Thalassemia is a general name for a group of inherited blood diseases. They involve abnormalities in hemoglobin, the oxygen-carrying part of the red blood cells. Hemoglobin is mainly made up of two kinds of protein, called alpha and beta globin. Individuals with thalassemia do not produce enough of one (or occasionally both) of these proteins. As a result, their red blood cells may be abnormal and unable to carry enough oxygen throughout the body.

The two main types of thalassemia are called alpha and beta thalassemia. Individuals with alpha thalassemia do not produce enough alpha globin, and those with beta thalassemia lack sufficient beta globin. There are a number of different forms of alpha and beta thalassemias, with symptoms ranging from mild to severe.

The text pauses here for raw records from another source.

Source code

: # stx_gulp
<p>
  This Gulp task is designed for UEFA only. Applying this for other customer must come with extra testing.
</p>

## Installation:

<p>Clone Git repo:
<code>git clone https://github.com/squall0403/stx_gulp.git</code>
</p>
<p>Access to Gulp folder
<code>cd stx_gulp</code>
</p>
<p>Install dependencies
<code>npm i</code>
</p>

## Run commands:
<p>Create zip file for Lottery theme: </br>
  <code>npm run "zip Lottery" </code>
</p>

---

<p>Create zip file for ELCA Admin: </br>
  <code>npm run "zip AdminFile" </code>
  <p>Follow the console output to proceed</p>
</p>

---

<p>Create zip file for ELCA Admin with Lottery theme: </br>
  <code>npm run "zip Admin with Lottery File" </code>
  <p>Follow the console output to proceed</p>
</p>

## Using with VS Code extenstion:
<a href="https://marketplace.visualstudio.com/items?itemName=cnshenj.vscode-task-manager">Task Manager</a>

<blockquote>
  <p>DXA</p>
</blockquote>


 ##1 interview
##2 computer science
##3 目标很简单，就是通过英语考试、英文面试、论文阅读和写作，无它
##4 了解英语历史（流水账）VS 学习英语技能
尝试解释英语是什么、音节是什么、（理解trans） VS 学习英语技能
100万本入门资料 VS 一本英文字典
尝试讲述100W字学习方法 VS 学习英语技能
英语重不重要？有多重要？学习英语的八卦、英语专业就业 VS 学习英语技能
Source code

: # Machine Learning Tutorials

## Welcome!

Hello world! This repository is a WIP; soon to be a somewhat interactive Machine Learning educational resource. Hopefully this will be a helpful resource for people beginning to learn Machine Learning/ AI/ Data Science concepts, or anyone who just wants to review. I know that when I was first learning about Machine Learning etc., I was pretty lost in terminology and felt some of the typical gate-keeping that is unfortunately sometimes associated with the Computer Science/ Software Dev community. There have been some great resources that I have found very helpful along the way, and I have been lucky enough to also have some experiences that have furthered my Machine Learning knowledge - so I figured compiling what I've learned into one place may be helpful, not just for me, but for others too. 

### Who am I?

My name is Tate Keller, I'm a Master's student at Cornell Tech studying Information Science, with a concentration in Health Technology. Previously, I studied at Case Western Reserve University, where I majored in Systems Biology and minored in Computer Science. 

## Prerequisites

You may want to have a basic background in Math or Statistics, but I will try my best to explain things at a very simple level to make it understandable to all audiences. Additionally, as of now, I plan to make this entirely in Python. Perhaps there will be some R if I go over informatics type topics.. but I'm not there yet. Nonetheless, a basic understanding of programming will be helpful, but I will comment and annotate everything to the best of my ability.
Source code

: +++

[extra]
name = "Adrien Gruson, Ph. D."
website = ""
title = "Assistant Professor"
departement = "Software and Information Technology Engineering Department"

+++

Thalassemia is among the most common inherited disorders caused by a single abnormal gene. More than 100,000 babies worldwide are born each year with severe forms of thalassemia, according to the National Academy of Sciences (1). Thalassemia occurs most frequently in people of Italian, Greek, Middle Eastern, Southern Asian and African ancestry.

What is alpha thalassemia?

There are at least five main types of alpha thalassemia. These are most common in people of Southeast Asian, Indian, southern Chinese, Middle Eastern, and African ancestry (2). There are four genes that control the production of alpha globin. The severity of the condition is determined by how many of these genes are missing or abnormal.

  • Silent carrier, the mildest form, has one alpha globin gene missing or abnormal. Affected individuals generally have no symptoms, but they can pass on the genetic abnormality to their children.

  • Alpha thalassemia minor, in which two alpha globin genes are missing or abnormal, usually does not cause major health problems. However, affected individuals may have mild anemia and can pass the condition on to their children.

  • Hemoglobin H disease is caused by having only one normal alpha globin gene. The condition results in abnormalities in the red blood cells and rapid destruction of these cells. Most affected individuals have mild to moderate anemia and can live fairly normal lives. The anemia may temporarily worsen when the individual has a viral infection or when they are treated with certain medications (such as sulfa drugs) (3). Some affected individuals eventually develop complications, such as an enlarged spleen and gallstones (3). Individuals with hemoglobin H disease should receive regular medical care to detect and treat these complications. Some may need occasional blood transfusions (4).

  • Hemoglobin H-Constant Spring is a more severe form of hemoglobin H disease. Affected individuals have one normal alpha globin gene, plus one abnormal one that carries a specific mutation (change) called Constant Spring. Those with this condition generally have moderate to severe anemia and often develop complications, such as an enlarged spleen. Some need blood transfusions from time to time, such as when they develop an illness with a fever, while others need more frequent transfusions (3, 4).

  • Alpha thalassemia major, the most severe form, results from having no genes for the production of alpha globin. Affected fetuses suffer from severe anemia, heart failure and fluid buildup. They usually are stillborn, but some die in the first hours after birth. In rare cases, babies diagnosed and treated before birth with blood transfusions have survived. These babies require lifelong blood transfusions (4).

What is beta thalassemia?

There are three main forms of beta thalassemia, which range from having no effect on health to having severe health effects. These are most likely to affect people of Greek, Italian, Middle Eastern, Southeast Asian, southern Chinese and African descent (2). Two genes control the production of beta globin, and mutations (changes) on one or both of them can cause the disorder.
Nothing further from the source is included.